----- Data for this task -----

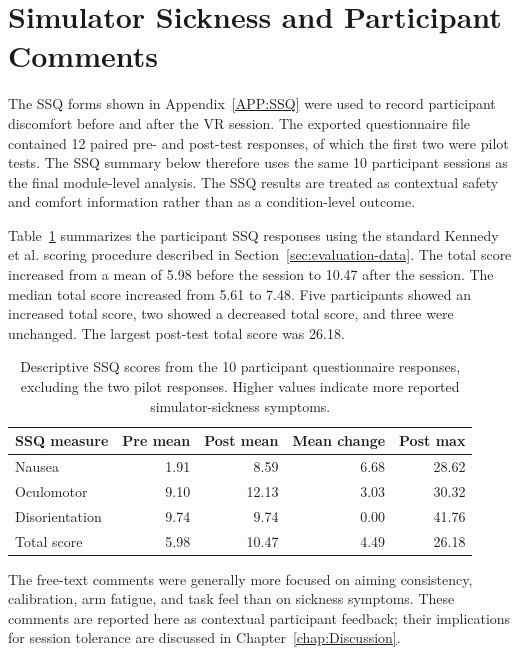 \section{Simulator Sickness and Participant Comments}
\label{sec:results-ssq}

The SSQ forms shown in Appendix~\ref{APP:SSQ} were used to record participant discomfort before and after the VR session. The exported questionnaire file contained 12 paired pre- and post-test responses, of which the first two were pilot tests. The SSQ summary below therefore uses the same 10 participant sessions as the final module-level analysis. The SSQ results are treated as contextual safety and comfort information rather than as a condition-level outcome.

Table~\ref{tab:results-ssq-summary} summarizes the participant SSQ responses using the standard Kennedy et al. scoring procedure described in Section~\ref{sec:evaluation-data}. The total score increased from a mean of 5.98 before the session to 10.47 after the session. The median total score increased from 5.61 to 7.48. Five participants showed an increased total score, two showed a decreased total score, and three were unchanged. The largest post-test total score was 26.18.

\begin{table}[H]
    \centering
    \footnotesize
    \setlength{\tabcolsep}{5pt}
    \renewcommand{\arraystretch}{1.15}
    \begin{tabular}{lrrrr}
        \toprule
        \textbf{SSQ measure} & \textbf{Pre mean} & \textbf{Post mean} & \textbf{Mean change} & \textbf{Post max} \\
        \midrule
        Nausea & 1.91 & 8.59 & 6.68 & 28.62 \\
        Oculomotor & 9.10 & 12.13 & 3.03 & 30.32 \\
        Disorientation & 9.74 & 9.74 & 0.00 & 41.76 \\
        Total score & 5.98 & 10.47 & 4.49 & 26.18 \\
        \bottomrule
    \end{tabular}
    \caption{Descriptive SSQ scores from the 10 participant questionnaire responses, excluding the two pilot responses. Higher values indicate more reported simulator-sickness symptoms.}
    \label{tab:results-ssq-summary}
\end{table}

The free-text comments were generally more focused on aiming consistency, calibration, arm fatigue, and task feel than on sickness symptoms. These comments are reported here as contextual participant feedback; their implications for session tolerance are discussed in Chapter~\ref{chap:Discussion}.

-----

• Required action: The listing above, line by line: print it exactly, but not its pictures.

• Task answer:
 \section{Simulator Sickness and Participant Comments}
\label{sec:results-ssq}

The SSQ forms shown in Appendix~\ref{APP:SSQ} were used to record participant discomfort before and after the VR session. The exported questionnaire file contained 12 paired pre- and post-test responses, of which the first two were pilot tests. The SSQ summary below therefore uses the same 10 participant sessions as the final module-level analysis. The SSQ results are treated as contextual safety and comfort information rather than as a condition-level outcome.

Table~\ref{tab:results-ssq-summary} summarizes the participant SSQ responses using the standard Kennedy et al. scoring procedure described in Section~\ref{sec:evaluation-data}. The total score increased from a mean of 5.98 before the session to 10.47 after the session. The median total score increased from 5.61 to 7.48. Five participants showed an increased total score, two showed a decreased total score, and three were unchanged. The largest post-test total score was 26.18.

\begin{table}[H]
    \centering
    \footnotesize
    \setlength{\tabcolsep}{5pt}
    \renewcommand{\arraystretch}{1.15}
    \begin{tabular}{lrrrr}
        \toprule
        \textbf{SSQ measure} & \textbf{Pre mean} & \textbf{Post mean} & \textbf{Mean change} & \textbf{Post max} \\
        \midrule
        Nausea & 1.91 & 8.59 & 6.68 & 28.62 \\
        Oculomotor & 9.10 & 12.13 & 3.03 & 30.32 \\
        Disorientation & 9.74 & 9.74 & 0.00 & 41.76 \\
        Total score & 5.98 & 10.47 & 4.49 & 26.18 \\
        \bottomrule
    \end{tabular}
    \caption{Descriptive SSQ scores from the 10 participant questionnaire responses, excluding the two pilot responses. Higher values indicate more reported simulator-sickness symptoms.}
    \label{tab:results-ssq-summary}
\end{table}

The free-text comments were generally more focused on aiming consistency, calibration, arm fatigue, and task feel than on sickness symptoms. These comments are reported here as contextual participant feedback; their implications for session tolerance are discussed in Chapter~\ref{chap:Discussion}.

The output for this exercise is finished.